In [26]:
import pandas as pd
import numpy as np
import re
import tldextract
from scipy.stats import entropy
from collections import Counter


In [27]:
# Function to calculate entropy of a string
def calculate_entropy(text):
    p, lens = Counter(text), np.float64(len(text))
    return entropy(list(p.values()), base=2) / lens if lens else 0

In [28]:
# Function to calculate character continuity rate
def character_continuity_rate(domain):
    letter_blocks = re.findall(r'[a-zA-Z]+', domain)
    digit_blocks = re.findall(r'[0-9]+', domain)
    symbol_blocks = re.findall(r'[^a-zA-Z0-9]+', domain)
    
    longest_letter = max(map(len, letter_blocks), default=0)
    longest_digit = max(map(len, digit_blocks), default=0)
    longest_symbol = max(map(len, symbol_blocks), default=0)
    
    return (longest_letter + longest_digit + longest_symbol) / max(len(domain), 1)

In [29]:
# Function to extract URL features
def extract_features(url):
    extracted = tldextract.extract(url)
    domain = extracted.domain
    suffix = extracted.suffix
    path = url.split('/')[3:]  # Everything after domain
    path_str = '/'.join(path)
    
    # Length Features
    url_len = len(url)
    domain_len = len(domain)
    path_len = len(path_str)
    
    # Entropy
    domain_entropy = calculate_entropy(domain)
    suffix_entropy = calculate_entropy(suffix)
    
    # Character Continuity Rate
    continuity_rate = character_continuity_rate(domain)
    
    # Count of special characters, digits, and tokens
    symbol_count = len(re.findall(r'[:/.?=&]', url))
    token_count = len(re.split(r'[-._]', domain))  # Tokens in domain
    digit_count = sum(c.isdigit() for c in url)
    
    # Length Ratios
    path_url_ratio = path_len / max(url_len, 1)
    domain_url_ratio = domain_len / max(url_len, 1)
    
    return {
        "url_len": url_len,
        "domain_len": domain_len,
        "path_len": path_len,
        "domain_entropy": domain_entropy,
        "suffix_entropy": suffix_entropy,
        "continuity_rate": continuity_rate,
        "symbol_count": symbol_count,
        "token_count": token_count,
        "digit_count": digit_count,
        "path_url_ratio": path_url_ratio,
        "domain_url_ratio": domain_url_ratio,
    }

In [30]:
# Load dataset
file_path = "./data/merged/cleaned_balanced_data.csv" 
df = pd.read_csv(file_path)

# Extract features for each URL
df_features = df['url'].apply(extract_features).apply(pd.Series)
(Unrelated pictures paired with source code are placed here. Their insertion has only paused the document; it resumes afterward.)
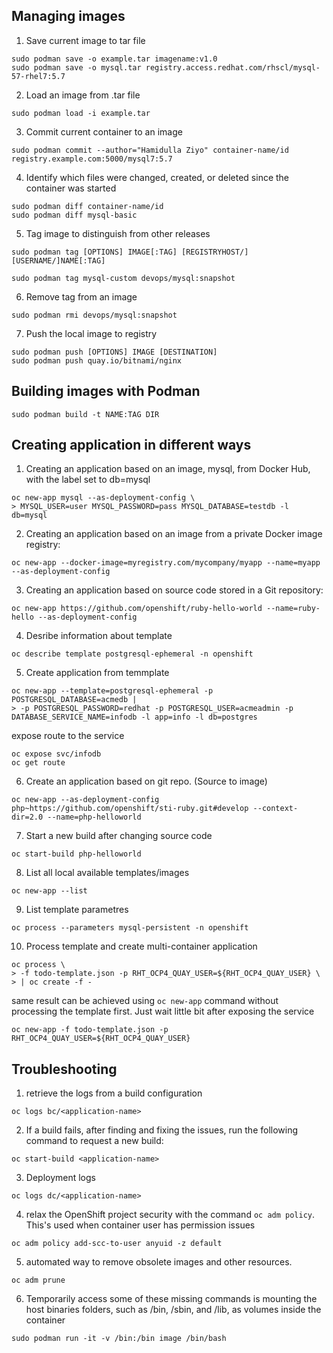 ## Managing images
1. Save current image to tar file
```
sudo podman save -o example.tar imagename:v1.0
sudo podman save -o mysql.tar registry.access.redhat.com/rhscl/mysql-57-rhel7:5.7
```
2. Load an image from .tar file
```
sudo podman load -i example.tar
```

3. Commit current container to an image
```
sudo podman commit --author="Hamidulla Ziyo" container-name/id registry.example.com:5000/mysql7:5.7
```

4. Identify which files were changed, created, or deleted since the container was started
```
sudo podman diff container-name/id
sudo podman diff mysql-basic
```
5. Tag image to distinguish from other releases
```
sudo podman tag [OPTIONS] IMAGE[:TAG] [REGISTRYHOST/][USERNAME/]NAME[:TAG] 

sudo podman tag mysql-custom devops/mysql:snapshot
```

6. Remove tag from an image
```
sudo podman rmi devops/mysql:snapshot
```
7. Push the local image to registry
```
sudo podman push [OPTIONS] IMAGE [DESTINATION]
sudo podman push quay.io/bitnami/nginx
```

## Building images with Podman
```
sudo podman build -t NAME:TAG DIR
```

## Creating application in different ways
1. Creating  an application based on an image, mysql, from Docker Hub, with the label set to db=mysql
```
oc new-app mysql --as-deployment-config \
> MYSQL_USER=user MYSQL_PASSWORD=pass MYSQL_DATABASE=testdb -l db=mysql
```
2. Creating an application based on an image from a private Docker image registry:
```
oc new-app --docker-image=myregistry.com/mycompany/myapp --name=myapp --as-deployment-config
```
3. Creating an application based on source code stored in a Git repository:
```
oc new-app https://github.com/openshift/ruby-hello-world --name=ruby-hello --as-deployment-config
```
4. Desribe information about template
```
oc describe template postgresql-ephemeral -n openshift
```

5. Create application from temmplate
```
oc new-app --template=postgresql-ephemeral -p POSTGRESQL_DATABASE=acmedb |
> -p POSTGRESQL_PASSWORD=redhat -p POSTGRESQL_USER=acmeadmin -p DATABASE_SERVICE_NAME=infodb -l app=info -l db=postgres 
```
expose route to the service
```
oc expose svc/infodb
oc get route
```

6. Create an application based on git repo. (Source to image)
```
oc new-app --as-deployment-config  php~https://github.com/openshift/sti-ruby.git#develop --context-dir=2.0 --name=php-helloworld 
```

7. Start a new build after changing source code
```
oc start-build php-helloworld
```

8. List all local available templates/images
```
oc new-app --list
```
9. List template parametres
```
oc process --parameters mysql-persistent -n openshift
```
10. Process template and create multi-container application
```
oc process \
> -f todo-template.json -p RHT_OCP4_QUAY_USER=${RHT_OCP4_QUAY_USER} \
> | oc create -f -
```

same result can be achieved using `oc new-app` command without processing the template first. Just wait little bit after exposing the service
```
oc new-app -f todo-template.json -p RHT_OCP4_QUAY_USER=${RHT_OCP4_QUAY_USER}
```
## Troubleshooting


1.  retrieve the logs from a build configuration
```
oc logs bc/<application-name>
```
2. If a build fails, after finding and fixing the issues, run the following command to request a new build:
```
oc start-build <application-name>
```
3. Deployment logs
```
oc logs dc/<application-name>
```

4. relax the OpenShift project security with the command `oc adm policy`. This's used when container user has permission issues
```
oc adm policy add-scc-to-user anyuid -z default
```

5. automated way to remove obsolete images and other resources.
```
oc adm prune
```

6. Temporarily access some of these missing commands is mounting the host binaries folders, such as /bin, /sbin, and /lib, as volumes inside the container
```
sudo podman run -it -v /bin:/bin image /bin/bash
```
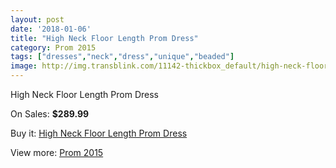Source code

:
 ```yaml
---
layout: post
date: '2018-01-06'
title: "High Neck Floor Length Prom Dress"
category: Prom 2015
tags: ["dresses","neck","dress","unique","beaded"]
image: http://img.transblink.com/11142-thickbox_default/high-neck-floor-length-prom-dress.jpg
---
```

High Neck Floor Length Prom Dress

On Sales: **$289.99**
<a href="https://www.transblink.com/en/prom-2015/3623-high-neck-floor-length-prom-dress.html"><amp-img layout="responsive" width="600" height="600" src="//img.transblink.com/11142-thickbox_default/high-neck-floor-length-prom-dress.jpg" alt="High Neck Floor Length Prom Dress 0" /></a>
<a href="https://www.transblink.com/en/prom-2015/3623-high-neck-floor-length-prom-dress.html"><amp-img layout="responsive" width="600" height="600" src="//img.transblink.com/11146-thickbox_default/high-neck-floor-length-prom-dress.jpg" alt="High Neck Floor Length Prom Dress 1" /></a>
<a href="https://www.transblink.com/en/prom-2015/3623-high-neck-floor-length-prom-dress.html"><amp-img layout="responsive" width="600" height="600" src="//img.transblink.com/11145-thickbox_default/high-neck-floor-length-prom-dress.jpg" alt="High Neck Floor Length Prom Dress 2" /></a>
<a href="https://www.transblink.com/en/prom-2015/3623-high-neck-floor-length-prom-dress.html"><amp-img layout="responsive" width="600" height="600" src="//img.transblink.com/11144-thickbox_default/high-neck-floor-length-prom-dress.jpg" alt="High Neck Floor Length Prom Dress 3" /></a>
<a href="https://www.transblink.com/en/prom-2015/3623-high-neck-floor-length-prom-dress.html"><amp-img layout="responsive" width="600" height="600" src="//img.transblink.com/11143-thickbox_default/high-neck-floor-length-prom-dress.jpg" alt="High Neck Floor Length Prom Dress 4" /></a>

Buy it: [High Neck Floor Length Prom Dress](https://www.transblink.com/en/prom-2015/3623-high-neck-floor-length-prom-dress.html "High Neck Floor Length Prom Dress")

View more: [Prom 2015](https://www.transblink.com/en/10-prom-2015 "Prom 2015")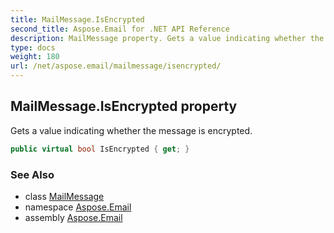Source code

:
 ```yaml
---
title: MailMessage.IsEncrypted
second_title: Aspose.Email for .NET API Reference
description: MailMessage property. Gets a value indicating whether the message is encrypted
type: docs
weight: 180
url: /net/aspose.email/mailmessage/isencrypted/
---
```

## MailMessage.IsEncrypted property

Gets a value indicating whether the message is encrypted.

```csharp
public virtual bool IsEncrypted { get; }
```

### See Also

* class [MailMessage](../)
* namespace [Aspose.Email](../../mailmessage/)
* assembly [Aspose.Email](../../../)


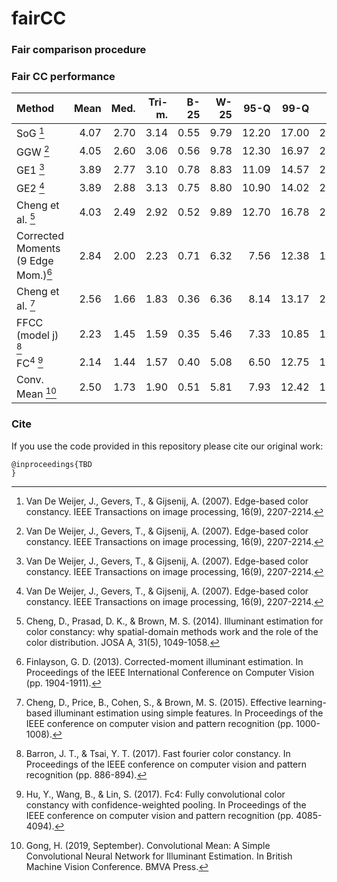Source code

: # fairCC

### Fair comparison procedure

### Fair CC performance
| Method                                           | Mean  | Med. | Tri-m. | B-25 | W-25 | 95-Q  | 99-Q  | Max   | Intra-patch | Inter-patches |
| :------------------------------------------------|------:|-----:|-------:|-----:|-----:|------:|------:|------:|------------:|--------------:|
| SoG [^EB]                                        | 4.07	| 2.70 | 3.14	  | 0.55 | 9.79	| 12.20	| 17.00	| 21.89	| 0.18%       | 0.00%         |
| GGW [^EB]                                        | 4.05	| 2.60 | 3.06	  | 0.56 | 9.78	| 12.30	| 16.97	| 21.16 | 0.00%       | 0.00%         |
| GE1 [^EB]                                        | 3.89	| 2.77 | 3.10	  | 0.78 | 8.83	| 11.09	| 14.57	| 22.60 | 0.00%       | 0.00%         |
| GE2 [^EB]                                        | 3.89	| 2.88 | 3.13	  | 0.75 | 8.80	| 10.90	| 14.02	| 23.10 | 0.00%       | 0.00%         |
| Cheng et al. [^PCA]                              | 4.03	| 2.49 | 2.92   |	0.52 | 9.89 | 12.70 | 16.78 | 28.21 | 0.00%       | 2.99%         |
| Corrected Moments <br /> (9 Edge Mom.)[^corrmom] | 2.84	| 2.00 | 2.23	  | 0.71 | 6.32 |  7.56	| 12.38	| 16.60 | 0.00%       | 2.29%         |
| Cheng et al. [^cheng]                            | 2.56	| 1.66 | 1.83   |	0.36 | 6.36	|  8.14 |	13.17	| 20.36 | 0.18%       | 5.11%         |
| FFCC (model j) [^ffcc]                           | 2.23 | 1.45 | 1.59   | 0.35 | 5.46 |  7.33 | 10.85 | 17.27 | 0.35%       | 5.46%         |
| FC<sup>4</sup> [^fc4]                            | 2.14 | 1.44 | 1.57   | 0.40 | 5.08 |  6.50 | 12.75 | 15.28 | 0.06%       | 4.28%         |
| Conv. Mean [^convmean]                           | 2.50	| 1.73 | 1.90   |	0.51 | 5.81 |  7.93 | 12.42 |	16.13 | 0.06%       | 3.81%         |

[^EB]: Van De Weijer, J., Gevers, T., & Gijsenij, A. (2007). Edge-based color constancy. IEEE Transactions on image processing, 16(9), 2207-2214.
[^PCA]: Cheng, D., Prasad, D. K., & Brown, M. S. (2014). Illuminant estimation for color constancy: why spatial-domain methods work and the role of the color distribution. JOSA A, 31(5), 1049-1058.
[^corrmom]: Finlayson, G. D. (2013). Corrected-moment illuminant estimation. In Proceedings of the IEEE International Conference on Computer Vision (pp.     1904-1911).
[^cheng]: Cheng, D., Price, B., Cohen, S., & Brown, M. S. (2015). Effective learning-based illuminant estimation using simple features. In Proceedings of     the IEEE conference on computer vision and pattern recognition (pp. 1000-1008).
[^ffcc]: Barron, J. T., & Tsai, Y. T. (2017). Fast fourier color constancy. In Proceedings of the IEEE conference on computer vision and pattern             recognition (pp. 886-894).
[^fc4]: Hu, Y., Wang, B., & Lin, S. (2017). Fc4: Fully convolutional color constancy with confidence-weighted pooling. In Proceedings of the IEEE             conference   on computer vision and pattern recognition (pp. 4085-4094).
[^convmean]: Gong, H. (2019, September). Convolutional Mean: A Simple Convolutional Neural Network for Illuminant Estimation. In British Machine Vision       Conference. BMVA Press.


### Cite
If you use the code provided in this repository please cite our original work:
```
@inproceedings{TBD
}
```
# Merge with original dataset
df_final = pd.concat([df, df_features], axis=1)

In [31]:

# Save the processed dataset
df_final.to_csv("./data/merged/processed_urls.csv", index=False)

print("Feature extraction complete. Saved as 'processed_urls.csv'.")

Feature extraction complete. Saved as 'processed_urls.csv'.